"I cannot understand," said Joe Delesse. "It was strange, m'sieu, very strange. I know that Elise, even after that coward ran away, still loved him. And yet—well, something happened. I overheard a terrible quarrel one day between Jan Thiebout, father of Elise, and Jacques Dupont. After that Thiebout was very much afraid of Dupont. I have my own suspicion. Now that Thiebout is dead it is not wrong for me to say what it is. I think Thiebout killed the halfbreed Bedore who was found dead on his trap-line five years ago. There was a feud between them. And Dupont, discovering Thiebout's secret—well, you can understand how easy it would be after that, m'sieu. Thiebout's winter trapping was in that Burntwood country, fifty miles from neighbor to neighbor, and very soon after Bedore's death Jacques Dupont became Thiebout's partner. I know that Elise was forced to marry him. That was four years ago. The next year old Thiebout died, and in all that time not once has Elise been to Post Lac Bain!"

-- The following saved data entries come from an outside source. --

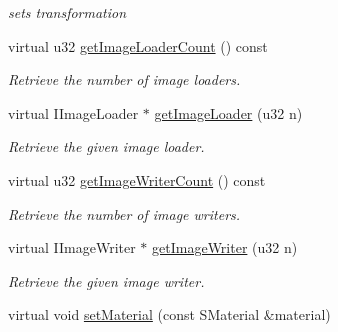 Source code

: \begin{DoxyCompactItemize}
\begin{DoxyCompactList}\small\item\em sets transformation \end{DoxyCompactList}\item 
\hypertarget{classirr_1_1video_1_1_c_null_driver_a858bf8d6bd1978e21dae0e6472d9b7e8}{virtual u32 \hyperlink{classirr_1_1video_1_1_c_null_driver_a858bf8d6bd1978e21dae0e6472d9b7e8}{get\-Image\-Loader\-Count} () const }\label{classirr_1_1video_1_1_c_null_driver_a858bf8d6bd1978e21dae0e6472d9b7e8}

\begin{DoxyCompactList}\small\item\em Retrieve the number of image loaders. \end{DoxyCompactList}\item 
\hypertarget{classirr_1_1video_1_1_c_null_driver_ab7cad39b73bf79585067e46b535da269}{virtual I\-Image\-Loader $\ast$ \hyperlink{classirr_1_1video_1_1_c_null_driver_ab7cad39b73bf79585067e46b535da269}{get\-Image\-Loader} (u32 n)}\label{classirr_1_1video_1_1_c_null_driver_ab7cad39b73bf79585067e46b535da269}

\begin{DoxyCompactList}\small\item\em Retrieve the given image loader. \end{DoxyCompactList}\item 
\hypertarget{classirr_1_1video_1_1_c_null_driver_a2daf871ee1069bed965c9b0c84e53735}{virtual u32 \hyperlink{classirr_1_1video_1_1_c_null_driver_a2daf871ee1069bed965c9b0c84e53735}{get\-Image\-Writer\-Count} () const }\label{classirr_1_1video_1_1_c_null_driver_a2daf871ee1069bed965c9b0c84e53735}

\begin{DoxyCompactList}\small\item\em Retrieve the number of image writers. \end{DoxyCompactList}\item 
\hypertarget{classirr_1_1video_1_1_c_null_driver_a88a1bfbb9871e03818359db1877f5248}{virtual I\-Image\-Writer $\ast$ \hyperlink{classirr_1_1video_1_1_c_null_driver_a88a1bfbb9871e03818359db1877f5248}{get\-Image\-Writer} (u32 n)}\label{classirr_1_1video_1_1_c_null_driver_a88a1bfbb9871e03818359db1877f5248}

\begin{DoxyCompactList}\small\item\em Retrieve the given image writer. \end{DoxyCompactList}\item 
\hypertarget{classirr_1_1video_1_1_c_null_driver_ade7f3623a6a83c88d33daa3889aceb5f}{virtual void \hyperlink{classirr_1_1video_1_1_c_null_driver_ade7f3623a6a83c88d33daa3889aceb5f}{set\-Material} (const S\-Material \&material)}\label{classirr_1_1video_1_1_c_null_driver_ade7f3623a6a83c88d33daa3889aceb5f}


\end{DoxyCompactItemize}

"Like the Yellow-back—she never returned," breathed Reese Beaudin.
"Never. And now—it is strange—"
"What is strange, Joe Delesse?"
"That for the first time in all these years she is going to Lac Bain—to the dog sale."
Reese Beaudin's face was again hidden in the smoke of his pipe. Through it his voice came.
"It is a cold night, M'sieu Delesse. Hear the wind howl!"
"Yes, it is cold—so cold the foxes will not run. My traps and poison-baits will need no tending tomorrow."
"Unless you dig them out of the drifts."
"I will stay in the cabin."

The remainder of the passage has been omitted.